Try it =
Set the data down again, exactly as it reads, but without the pictures.

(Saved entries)
***
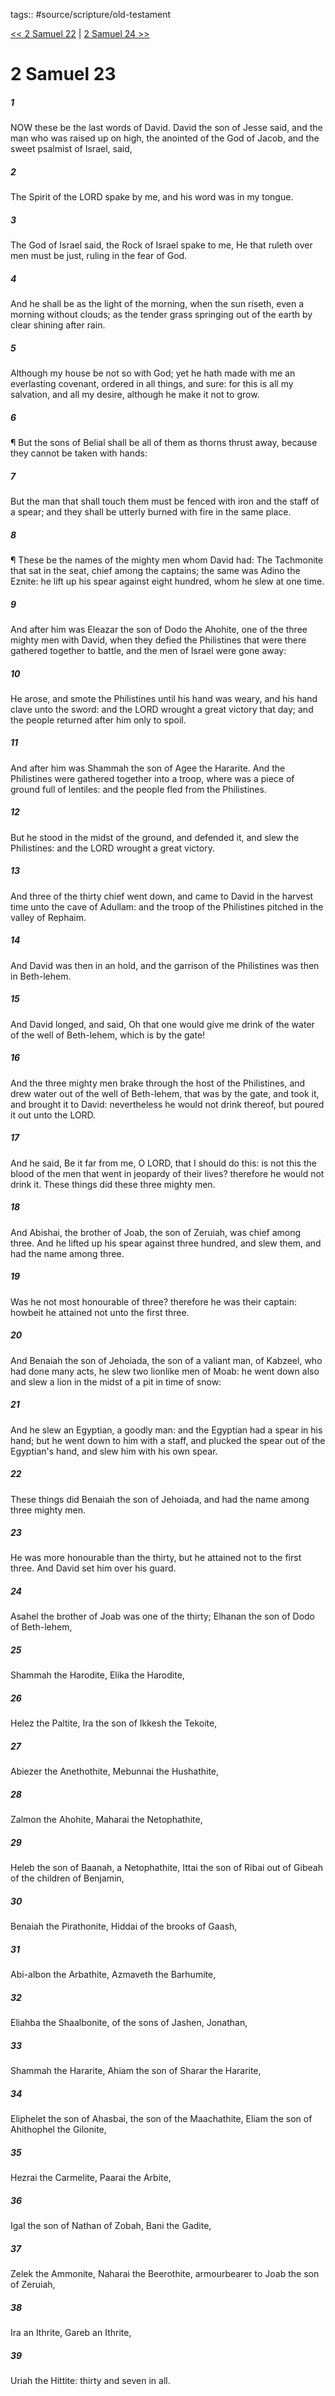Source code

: tags:: #source/scripture/old-testament

[<< 2 Samuel 22](/Old_Testament/10_2_Samuel/2_Samuel_22.md) | [2 Samuel 24 >>](/Old_Testament/10_2_Samuel/2_Samuel_24.md)

# 2 Samuel 23

##### 1

NOW these be the last words of David. David the son of Jesse said, and the man who was raised up on high, the anointed of the God of Jacob, and the sweet psalmist of Israel, said,

##### 2

The Spirit of the LORD spake by me, and his word was in my tongue.

##### 3

The God of Israel said, the Rock of Israel spake to me, He that ruleth over men must be just, ruling in the fear of God.

##### 4

And he shall be as the light of the morning, when the sun riseth, even a morning without clouds; as the tender grass springing out of the earth by clear shining after rain.

##### 5

Although my house be not so with God; yet he hath made with me an everlasting covenant, ordered in all things, and sure: for this is all my salvation, and all my desire, although he make it not to grow.

##### 6

¶ But the sons of Belial shall be all of them as thorns thrust away, because they cannot be taken with hands:

##### 7

But the man that shall touch them must be fenced with iron and the staff of a spear; and they shall be utterly burned with fire in the same place.

##### 8

¶ These be the names of the mighty men whom David had: The Tachmonite that sat in the seat, chief among the captains; the same was Adino the Eznite: he lift up his spear against eight hundred, whom he slew at one time.

##### 9

And after him was Eleazar the son of Dodo the Ahohite, one of the three mighty men with David, when they defied the Philistines that were there gathered together to battle, and the men of Israel were gone away:

##### 10

He arose, and smote the Philistines until his hand was weary, and his hand clave unto the sword: and the LORD wrought a great victory that day; and the people returned after him only to spoil.

##### 11

And after him was Shammah the son of Agee the Hararite. And the Philistines were gathered together into a troop, where was a piece of ground full of lentiles: and the people fled from the Philistines.

##### 12

But he stood in the midst of the ground, and defended it, and slew the Philistines: and the LORD wrought a great victory.

##### 13

And three of the thirty chief went down, and came to David in the harvest time unto the cave of Adullam: and the troop of the Philistines pitched in the valley of Rephaim.

##### 14

And David was then in an hold, and the garrison of the Philistines was then in Beth-lehem.

##### 15

And David longed, and said, Oh that one would give me drink of the water of the well of Beth-lehem, which is by the gate!

##### 16

And the three mighty men brake through the host of the Philistines, and drew water out of the well of Beth-lehem, that was by the gate, and took it, and brought it to David: nevertheless he would not drink thereof, but poured it out unto the LORD.

##### 17

And he said, Be it far from me, O LORD, that I should do this: is not this the blood of the men that went in jeopardy of their lives? therefore he would not drink it. These things did these three mighty men.

##### 18

And Abishai, the brother of Joab, the son of Zeruiah, was chief among three. And he lifted up his spear against three hundred, and slew them, and had the name among three.

##### 19

Was he not most honourable of three? therefore he was their captain: howbeit he attained not unto the first three.

##### 20

And Benaiah the son of Jehoiada, the son of a valiant man, of Kabzeel, who had done many acts, he slew two lionlike men of Moab: he went down also and slew a lion in the midst of a pit in time of snow:

##### 21

And he slew an Egyptian, a goodly man: and the Egyptian had a spear in his hand; but he went down to him with a staff, and plucked the spear out of the Egyptian's hand, and slew him with his own spear.

##### 22

These things did Benaiah the son of Jehoiada, and had the name among three mighty men.

##### 23

He was more honourable than the thirty, but he attained not to the first three. And David set him over his guard.

##### 24

Asahel the brother of Joab was one of the thirty; Elhanan the son of Dodo of Beth-lehem,

##### 25

Shammah the Harodite, Elika the Harodite,

##### 26

Helez the Paltite, Ira the son of Ikkesh the Tekoite,

##### 27

Abiezer the Anethothite, Mebunnai the Hushathite,

##### 28

Zalmon the Ahohite, Maharai the Netophathite,

##### 29

Heleb the son of Baanah, a Netophathite, Ittai the son of Ribai out of Gibeah of the children of Benjamin,

##### 30

Benaiah the Pirathonite, Hiddai of the brooks of Gaash,

##### 31

Abi-albon the Arbathite, Azmaveth the Barhumite,

##### 32

Eliahba the Shaalbonite, of the sons of Jashen, Jonathan,

##### 33

Shammah the Hararite, Ahiam the son of Sharar the Hararite,

##### 34

Eliphelet the son of Ahasbai, the son of the Maachathite, Eliam the son of Ahithophel the Gilonite,

##### 35

Hezrai the Carmelite, Paarai the Arbite,

##### 36

Igal the son of Nathan of Zobah, Bani the Gadite,

##### 37

Zelek the Ammonite, Naharai the Beerothite, armourbearer to Joab the son of Zeruiah,

##### 38

Ira an Ithrite, Gareb an Ithrite,

##### 39

Uriah the Hittite: thirty and seven in all.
***
Result =
Source code

: tags:: #source/scripture/old-testament

[<< 2 Samuel 22](/Old_Testament/10_2_Samuel/2_Samuel_22.md) | [2 Samuel 24 >>](/Old_Testament/10_2_Samuel/2_Samuel_24.md)

# 2 Samuel 23

##### 1

NOW these be the last words of David. David the son of Jesse said, and the man who was raised up on high, the anointed of the God of Jacob, and the sweet psalmist of Israel, said,

##### 2

The Spirit of the LORD spake by me, and his word was in my tongue.

##### 3

The God of Israel said, the Rock of Israel spake to me, He that ruleth over men must be just, ruling in the fear of God.

##### 4

And he shall be as the light of the morning, when the sun riseth, even a morning without clouds; as the tender grass springing out of the earth by clear shining after rain.

##### 5

Although my house be not so with God; yet he hath made with me an everlasting covenant, ordered in all things, and sure: for this is all my salvation, and all my desire, although he make it not to grow.

##### 6

¶ But the sons of Belial shall be all of them as thorns thrust away, because they cannot be taken with hands:

##### 7

But the man that shall touch them must be fenced with iron and the staff of a spear; and they shall be utterly burned with fire in the same place.

##### 8

¶ These be the names of the mighty men whom David had: The Tachmonite that sat in the seat, chief among the captains; the same was Adino the Eznite: he lift up his spear against eight hundred, whom he slew at one time.

##### 9

And after him was Eleazar the son of Dodo the Ahohite, one of the three mighty men with David, when they defied the Philistines that were there gathered together to battle, and the men of Israel were gone away:

##### 10

He arose, and smote the Philistines until his hand was weary, and his hand clave unto the sword: and the LORD wrought a great victory that day; and the people returned after him only to spoil.

##### 11

And after him was Shammah the son of Agee the Hararite. And the Philistines were gathered together into a troop, where was a piece of ground full of lentiles: and the people fled from the Philistines.

##### 12

But he stood in the midst of the ground, and defended it, and slew the Philistines: and the LORD wrought a great victory.

##### 13

And three of the thirty chief went down, and came to David in the harvest time unto the cave of Adullam: and the troop of the Philistines pitched in the valley of Rephaim.

##### 14

And David was then in an hold, and the garrison of the Philistines was then in Beth-lehem.

##### 15

And David longed, and said, Oh that one would give me drink of the water of the well of Beth-lehem, which is by the gate!

##### 16

And the three mighty men brake through the host of the Philistines, and drew water out of the well of Beth-lehem, that was by the gate, and took it, and brought it to David: nevertheless he would not drink thereof, but poured it out unto the LORD.

##### 17

And he said, Be it far from me, O LORD, that I should do this: is not this the blood of the men that went in jeopardy of their lives? therefore he would not drink it. These things did these three mighty men.

##### 18

And Abishai, the brother of Joab, the son of Zeruiah, was chief among three. And he lifted up his spear against three hundred, and slew them, and had the name among three.

##### 19

Was he not most honourable of three? therefore he was their captain: howbeit he attained not unto the first three.

##### 20

And Benaiah the son of Jehoiada, the son of a valiant man, of Kabzeel, who had done many acts, he slew two lionlike men of Moab: he went down also and slew a lion in the midst of a pit in time of snow:

##### 21

And he slew an Egyptian, a goodly man: and the Egyptian had a spear in his hand; but he went down to him with a staff, and plucked the spear out of the Egyptian's hand, and slew him with his own spear.

##### 22

These things did Benaiah the son of Jehoiada, and had the name among three mighty men.

##### 23

He was more honourable than the thirty, but he attained not to the first three. And David set him over his guard.

##### 24

Asahel the brother of Joab was one of the thirty; Elhanan the son of Dodo of Beth-lehem,

##### 25

Shammah the Harodite, Elika the Harodite,

##### 26

Helez the Paltite, Ira the son of Ikkesh the Tekoite,

##### 27

Abiezer the Anethothite, Mebunnai the Hushathite,

##### 28

Zalmon the Ahohite, Maharai the Netophathite,

##### 29

Heleb the son of Baanah, a Netophathite, Ittai the son of Ribai out of Gibeah of the children of Benjamin,

##### 30

Benaiah the Pirathonite, Hiddai of the brooks of Gaash,

##### 31

Abi-albon the Arbathite, Azmaveth the Barhumite,

##### 32

Eliahba the Shaalbonite, of the sons of Jashen, Jonathan,

##### 33

Shammah the Hararite, Ahiam the son of Sharar the Hararite,

##### 34

Eliphelet the son of Ahasbai, the son of the Maachathite, Eliam the son of Ahithophel the Gilonite,

##### 35

Hezrai the Carmelite, Paarai the Arbite,

##### 36

Igal the son of Nathan of Zobah, Bani the Gadite,

##### 37

Zelek the Ammonite, Naharai the Beerothite, armourbearer to Joab the son of Zeruiah,

##### 38

Ira an Ithrite, Gareb an Ithrite,

##### 39

Uriah the Hittite: thirty and seven in all.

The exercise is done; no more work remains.